Reinhard Heinrich Ferdinand Fischer (18 June 1746 in Stuttgart – 25 June 1813 in Stuttgart) was a German architect and master builder of Duke Charles Eugene of Württemberg.

== Life ==
Fischer, officially a son of the Duke's councillor and first master chef, but possibly an illegitimate son of the Duke had his education at the Gymnasium Illustre in Stuttgart and then completed an apprenticeship with the sculptor Johann Christoph Friedrich Beyer and from 1760 with the painter Nicolas Guibal. He was taught architecture by Philippe de La Guêpière. In 1771 he became a teacher at the Karlsschule Stuttgart. In 1773 he became court architect; in 1774 he received the rank of captain. In 1775, he became professor of Civil Architecture at the Military Academy of the Karlsschule. In 1797, he was promoted to major and chief architect.

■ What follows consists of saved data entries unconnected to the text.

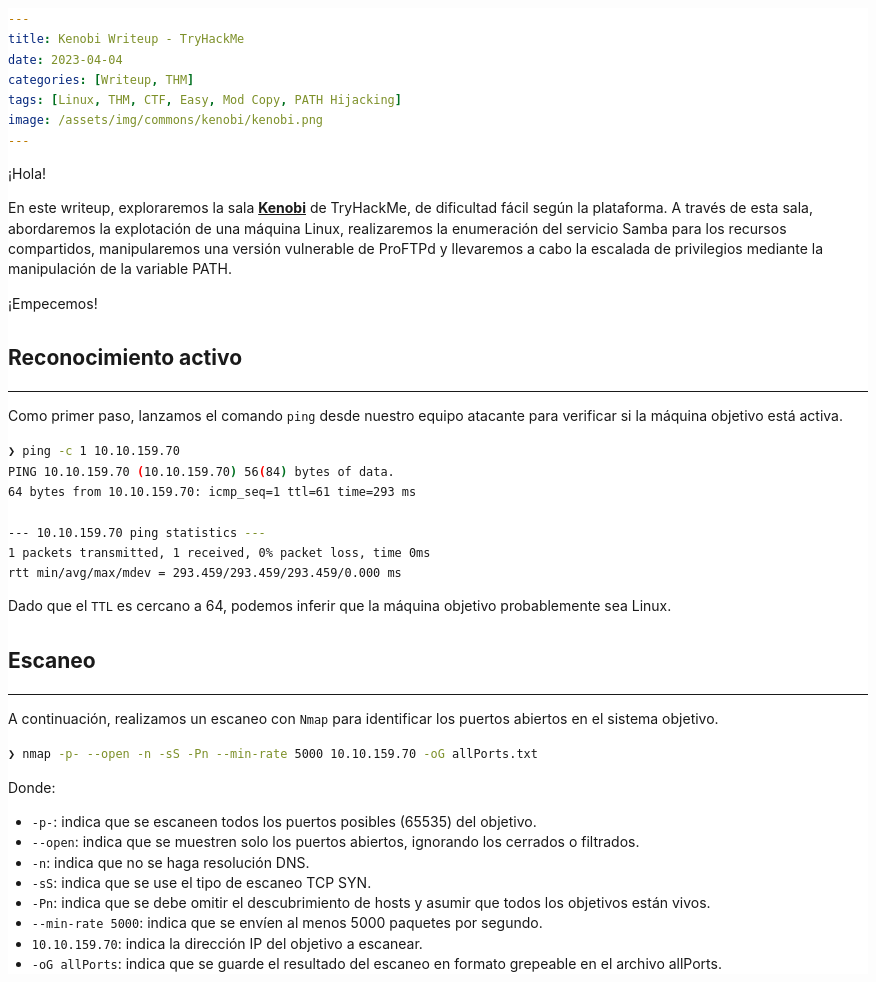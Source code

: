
 ```yaml
---
title: Kenobi Writeup - TryHackMe
date: 2023-04-04
categories: [Writeup, THM]
tags: [Linux, THM, CTF, Easy, Mod Copy, PATH Hijacking]
image: /assets/img/commons/kenobi/kenobi.png
---
```



¡Hola!

En este writeup, exploraremos la sala [**Kenobi**](https://tryhackme.com/room/kenobi) de TryHackMe, de dificultad fácil según la plataforma. A través de esta sala, abordaremos la explotación de una máquina Linux, realizaremos la enumeración del servicio Samba para los recursos compartidos, manipularemos una versión vulnerable de ProFTPd y llevaremos a cabo la escalada de privilegios mediante la manipulación de la variable PATH.

¡Empecemos!

## Reconocimiento activo

---

Como primer paso, lanzamos el comando `ping` desde nuestro equipo atacante para verificar si la máquina objetivo está activa.

```bash
❯ ping -c 1 10.10.159.70
PING 10.10.159.70 (10.10.159.70) 56(84) bytes of data.
64 bytes from 10.10.159.70: icmp_seq=1 ttl=61 time=293 ms

--- 10.10.159.70 ping statistics ---
1 packets transmitted, 1 received, 0% packet loss, time 0ms
rtt min/avg/max/mdev = 293.459/293.459/293.459/0.000 ms
```

Dado que el `TTL` es cercano a 64, podemos inferir que la máquina objetivo probablemente sea Linux.

## Escaneo

---

A continuación, realizamos un escaneo con `Nmap` para identificar los puertos abiertos en el sistema objetivo.

```bash
❯ nmap -p- --open -n -sS -Pn --min-rate 5000 10.10.159.70 -oG allPorts.txt
```

Donde:

- `-p-`: indica que se escaneen todos los puertos posibles (65535) del objetivo.
- `--open`: indica que se muestren solo los puertos abiertos, ignorando los cerrados o filtrados.
- `-n`: indica que no se haga resolución DNS.
- `-sS`: indica que se use el tipo de escaneo TCP SYN.
- `-Pn`: indica que se debe omitir el descubrimiento de hosts y asumir que todos los objetivos están vivos.
- `--min-rate 5000`: indica que se envíen al menos 5000 paquetes por segundo.
- `10.10.159.70`: indica la dirección IP del objetivo a escanear.
- `-oG allPorts`: indica que se guarde el resultado del escaneo en formato grepeable en el archivo allPorts.
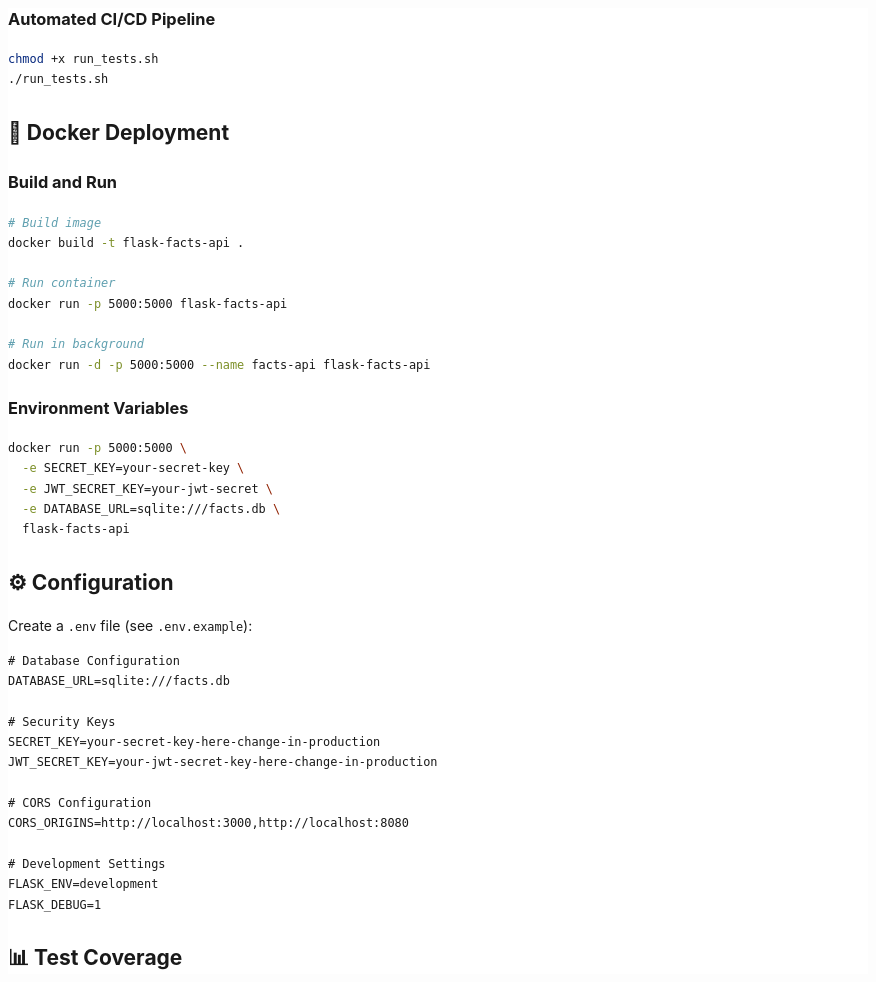 ### Automated CI/CD Pipeline
```bash
chmod +x run_tests.sh
./run_tests.sh
```

## 🐳 Docker Deployment

### Build and Run
```bash
# Build image
docker build -t flask-facts-api .

# Run container
docker run -p 5000:5000 flask-facts-api

# Run in background
docker run -d -p 5000:5000 --name facts-api flask-facts-api
```

### Environment Variables
```bash
docker run -p 5000:5000 \
  -e SECRET_KEY=your-secret-key \
  -e JWT_SECRET_KEY=your-jwt-secret \
  -e DATABASE_URL=sqlite:///facts.db \
  flask-facts-api
```

## ⚙️ Configuration

Create a `.env` file (see `.env.example`):

```env
# Database Configuration
DATABASE_URL=sqlite:///facts.db

# Security Keys
SECRET_KEY=your-secret-key-here-change-in-production
JWT_SECRET_KEY=your-jwt-secret-key-here-change-in-production

# CORS Configuration
CORS_ORIGINS=http://localhost:3000,http://localhost:8080

# Development Settings
FLASK_ENV=development
FLASK_DEBUG=1
```

## 📊 Test Coverage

In 1802 he retired.

== Works ==
Fischer participated in the construction of the Cathedral of St. Eberhard in the Königstraße in Stuttgart, the New Palace (1807), the Hohenheim palace, for which he was planning a large equestrian center, the Castle Solitude, the pheasant garden in Weilimdorf and the first Bärenschlössle Castle (1768) in Stuttgart. He was also the architect of the early classical Franziska Church in Stuttgart-Birkach, that was presented to the population of Birkach by Charles Eugene in 1780. After Charles Eugene's death, Fischer designed the Schloss Kirchheim as a dower house for Franziska of Hohenheim. Among the buildings built by Fischer privately are the Vischer Palace and the Reichert House in Calw.